Evan Bailey and Caroline Gilmer display their nitrile gloves. (Photos by Reese Moore)

Though Bailey wasn’t aware of of it, faculty from the chemistry department had investigated the possibility of recycling materials years before, but such a program was deemed too expensive at the time. In addition, the company they attempted to work with would only accept a certain brand of gloves. Since then, the College’s increasing focus on sustainability has made funds available for such a recycling program.

Bailey adds that Affonso also suggested the perfect company to handle the recycling – TerraCycle. It turns out that the College’s Office of Sustainability, which oversees the ECOllective Student Projects Comittee, became one of TerraCycle’s collection sites some time ago. This arrangement means that the College can now recycle nearly any material from coffee capsules to pens to nitrile gloves.

Bailey and Gilmer, both of whom are seniors, applied for an ECOllective Fund grant. After their proposal was reviewed and approved, their initiative was awarded $5,000 to pay for the shipping boxes that TerraCycle provides.

“The boxes will go into every lab,” Bailey explains. “That means the general chem labs, the research labs, the upper level course labs, all of them. It’s really a big change and we’re so appreciative that the professors and administrators in the department have been super supportive.” In particular, he says, professor Kate Mullaugh helped them pave the way for this program.

Gilmer concurs, saying, “I think it’s a more of a consciousness shift for the chemistry department. Before this, it was customary to throw away everything. After a while, you notice how wasteful that is. And so many of the things we use in research and experiments are plastic and thus they’re seen as disposable. We’re hopeful that this glove recycling program will lead to other similar efficiencies.”

Though both Bailey and Gilmer are graduating this spring, they’ll both be on campus this summer so they’ll be able to monitor the success of the recycling program as it gets under way.

So what’s their biggest takeaway from this experience? That students should take greater advantage of the opportunities offered by programs like the ECOllective Fund.

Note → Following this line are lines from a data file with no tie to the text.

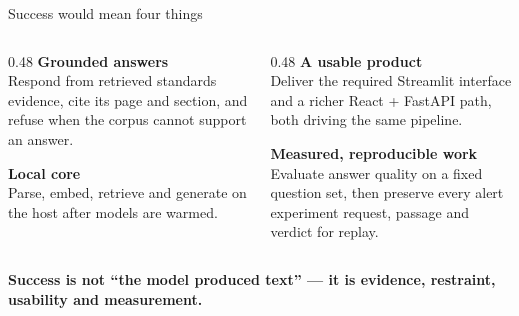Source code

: \documentclass[aspectratio=169,11pt]{beamer}
\newcommand{\keytake}[1]{%
  \vfill
  \noindent\colorbox{accenttint}{%
    \begin{minipage}{\dimexpr\textwidth-2\fboxsep-2\fboxrule\relax}
      \vspace{2pt}
      \small\color{accent}\textbf{#1}
      \vspace{2pt}
    \end{minipage}}\par}
\begin{document}
\begin{frame}{Success would mean four things}
  \begin{columns}[T,onlytextwidth]
    \begin{column}{0.48\textwidth}
      \textbf{\color{accent}Grounded answers}\\[0.25em]
      {\small Respond from retrieved standards evidence, cite its page and section, and
      refuse when the corpus cannot support an answer.}
      \vspace{1.0em}

      \textbf{\color{accent}Local core}\\[0.25em]
      {\small Parse, embed, retrieve and generate on the host after models are warmed.}
    \end{column}
    \begin{column}{0.48\textwidth}
      \textbf{\color{accent}A usable product}\\[0.25em]
      {\small Deliver the required Streamlit interface and a richer React + FastAPI path,
      both driving the same pipeline.}
      \vspace{1.0em}

      \textbf{\color{accent}Measured, reproducible work}\\[0.25em]
      {\small Evaluate answer quality on a fixed question set, then preserve every alert
      experiment request, passage and verdict for replay.}
    \end{column}
  \end{columns}
  \keytake{Success is not ``the model produced text'' --- it is evidence, restraint, usability and measurement.}
\end{frame}
\end{document}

“Applying for a grant and actually getting the funding is a really beneficial process,” says Gilmer. “The challenge is coming up with a feasible idea. A lot of times, the ideas someone has are just too big, but I think ours was ideal. It was manageable and it can be built on as well.”

Bailey adds, “And it doesn’t have to be about recycling. Someone could propose a project that reveals how much water is wasted on campus via showers, and maybe that would lead to more sustainable solutions.”

The best solutions, says Gilmer, are those that mean something. That’s how change occurs.

“I’d encourage students to find something in their department that bothers them regarding sustainable practices,” offers Gilmer. “I know the waste in this department regarding nitrile gloves really concerned me. Being able to do something about it is empowering because you’re sort of challenging the culture in your department. And there’s probably something in everyone’s department that could be changed. It could be something relevant to environmental sustainability, or it could pertain to social justice or something economical, too. Just give it a try.”